▶ _Problem details_: Only a slice of the listing below is wanted. Retype the lines from the one containing "특정 렌더러 클래스에서" through the one containing "메서드를 해당 네이티브", exactly, both ends included.
*** Opening Supplied data ***
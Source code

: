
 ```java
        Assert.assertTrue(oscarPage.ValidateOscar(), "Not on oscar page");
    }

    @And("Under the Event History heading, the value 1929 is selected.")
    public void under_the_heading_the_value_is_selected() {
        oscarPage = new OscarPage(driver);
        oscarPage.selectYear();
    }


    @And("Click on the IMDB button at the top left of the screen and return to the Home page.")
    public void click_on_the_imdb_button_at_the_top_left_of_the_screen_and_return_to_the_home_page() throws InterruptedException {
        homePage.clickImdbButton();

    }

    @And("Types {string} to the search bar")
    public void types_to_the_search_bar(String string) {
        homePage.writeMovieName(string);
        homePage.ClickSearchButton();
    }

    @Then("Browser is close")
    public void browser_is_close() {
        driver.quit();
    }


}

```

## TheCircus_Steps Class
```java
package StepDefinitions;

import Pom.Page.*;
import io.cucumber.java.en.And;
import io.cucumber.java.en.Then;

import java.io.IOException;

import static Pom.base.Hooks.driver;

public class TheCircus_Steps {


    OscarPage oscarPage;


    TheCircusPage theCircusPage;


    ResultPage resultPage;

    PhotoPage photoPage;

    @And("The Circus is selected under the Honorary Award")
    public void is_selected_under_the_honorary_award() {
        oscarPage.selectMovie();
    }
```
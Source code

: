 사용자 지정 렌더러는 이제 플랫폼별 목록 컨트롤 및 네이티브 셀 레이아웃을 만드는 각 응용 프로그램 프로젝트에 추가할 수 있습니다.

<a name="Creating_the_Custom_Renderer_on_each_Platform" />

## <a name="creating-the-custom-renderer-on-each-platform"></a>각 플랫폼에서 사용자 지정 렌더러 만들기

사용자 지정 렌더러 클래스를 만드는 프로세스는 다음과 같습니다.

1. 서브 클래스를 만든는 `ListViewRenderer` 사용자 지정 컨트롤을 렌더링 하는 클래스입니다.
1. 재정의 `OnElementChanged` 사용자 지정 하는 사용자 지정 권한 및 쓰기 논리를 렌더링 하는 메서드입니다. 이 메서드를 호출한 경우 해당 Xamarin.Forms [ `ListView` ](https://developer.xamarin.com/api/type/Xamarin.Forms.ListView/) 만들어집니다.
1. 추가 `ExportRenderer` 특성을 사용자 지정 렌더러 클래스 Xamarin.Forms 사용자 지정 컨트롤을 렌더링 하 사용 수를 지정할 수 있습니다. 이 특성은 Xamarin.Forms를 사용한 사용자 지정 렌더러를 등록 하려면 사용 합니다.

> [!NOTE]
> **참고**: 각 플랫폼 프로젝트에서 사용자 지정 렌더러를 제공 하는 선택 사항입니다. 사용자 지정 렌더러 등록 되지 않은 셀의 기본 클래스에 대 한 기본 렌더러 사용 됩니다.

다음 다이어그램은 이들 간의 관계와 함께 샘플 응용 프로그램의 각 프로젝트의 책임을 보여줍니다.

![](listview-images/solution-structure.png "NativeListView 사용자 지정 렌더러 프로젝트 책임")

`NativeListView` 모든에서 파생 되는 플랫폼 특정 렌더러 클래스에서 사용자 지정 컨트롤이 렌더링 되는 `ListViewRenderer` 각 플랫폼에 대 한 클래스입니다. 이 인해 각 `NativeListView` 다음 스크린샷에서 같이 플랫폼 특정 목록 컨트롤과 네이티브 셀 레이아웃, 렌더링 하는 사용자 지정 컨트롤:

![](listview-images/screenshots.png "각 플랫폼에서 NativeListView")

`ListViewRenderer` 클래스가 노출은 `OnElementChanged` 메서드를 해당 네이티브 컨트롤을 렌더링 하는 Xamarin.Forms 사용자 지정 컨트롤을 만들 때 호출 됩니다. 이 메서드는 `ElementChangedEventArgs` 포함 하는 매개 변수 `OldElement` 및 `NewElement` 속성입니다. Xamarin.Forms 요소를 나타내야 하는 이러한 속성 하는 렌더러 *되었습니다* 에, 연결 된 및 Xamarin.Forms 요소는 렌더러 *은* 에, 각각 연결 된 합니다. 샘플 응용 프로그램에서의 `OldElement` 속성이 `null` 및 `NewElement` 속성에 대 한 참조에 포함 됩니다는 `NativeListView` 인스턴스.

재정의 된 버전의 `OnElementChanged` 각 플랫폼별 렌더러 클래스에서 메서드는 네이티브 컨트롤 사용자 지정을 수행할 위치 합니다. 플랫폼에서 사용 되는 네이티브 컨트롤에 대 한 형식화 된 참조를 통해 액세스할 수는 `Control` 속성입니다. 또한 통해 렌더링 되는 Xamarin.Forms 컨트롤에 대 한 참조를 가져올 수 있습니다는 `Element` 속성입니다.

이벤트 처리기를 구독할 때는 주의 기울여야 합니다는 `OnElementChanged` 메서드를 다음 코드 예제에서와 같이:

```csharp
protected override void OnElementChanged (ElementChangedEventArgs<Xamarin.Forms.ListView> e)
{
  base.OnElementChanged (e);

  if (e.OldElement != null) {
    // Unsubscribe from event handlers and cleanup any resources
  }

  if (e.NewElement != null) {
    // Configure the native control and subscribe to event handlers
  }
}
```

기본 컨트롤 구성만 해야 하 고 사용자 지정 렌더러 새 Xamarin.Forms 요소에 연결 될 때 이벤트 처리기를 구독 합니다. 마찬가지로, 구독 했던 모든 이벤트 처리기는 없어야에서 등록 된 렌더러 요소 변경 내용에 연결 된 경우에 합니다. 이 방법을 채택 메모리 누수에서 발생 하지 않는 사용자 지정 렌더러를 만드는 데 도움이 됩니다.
*** Closing Supplied data ***
▶ _Written answer_:
`NativeListView` 모든에서 파생 되는 플랫폼 특정 렌더러 클래스에서 사용자 지정 컨트롤이 렌더링 되는 `ListViewRenderer` 각 플랫폼에 대 한 클래스입니다. 이 인해 각 `NativeListView` 다음 스크린샷에서 같이 플랫폼 특정 목록 컨트롤과 네이티브 셀 레이아웃, 렌더링 하는 사용자 지정 컨트롤:

![](listview-images/screenshots.png "각 플랫폼에서 NativeListView")

`ListViewRenderer` 클래스가 노출은 `OnElementChanged` 메서드를 해당 네이티브 컨트롤을 렌더링 하는 Xamarin.Forms 사용자 지정 컨트롤을 만들 때 호출 됩니다. 이 메서드는 `ElementChangedEventArgs` 포함 하는 매개 변수 `OldElement` 및 `NewElement` 속성입니다. Xamarin.Forms 요소를 나타내야 하는 이러한 속성 하는 렌더러 *되었습니다* 에, 연결 된 및 Xamarin.Forms 요소는 렌더러 *은* 에, 각각 연결 된 합니다. 샘플 응용 프로그램에서의 `OldElement` 속성이 `null` 및 `NewElement` 속성에 대 한 참조에 포함 됩니다는 `NativeListView` 인스턴스.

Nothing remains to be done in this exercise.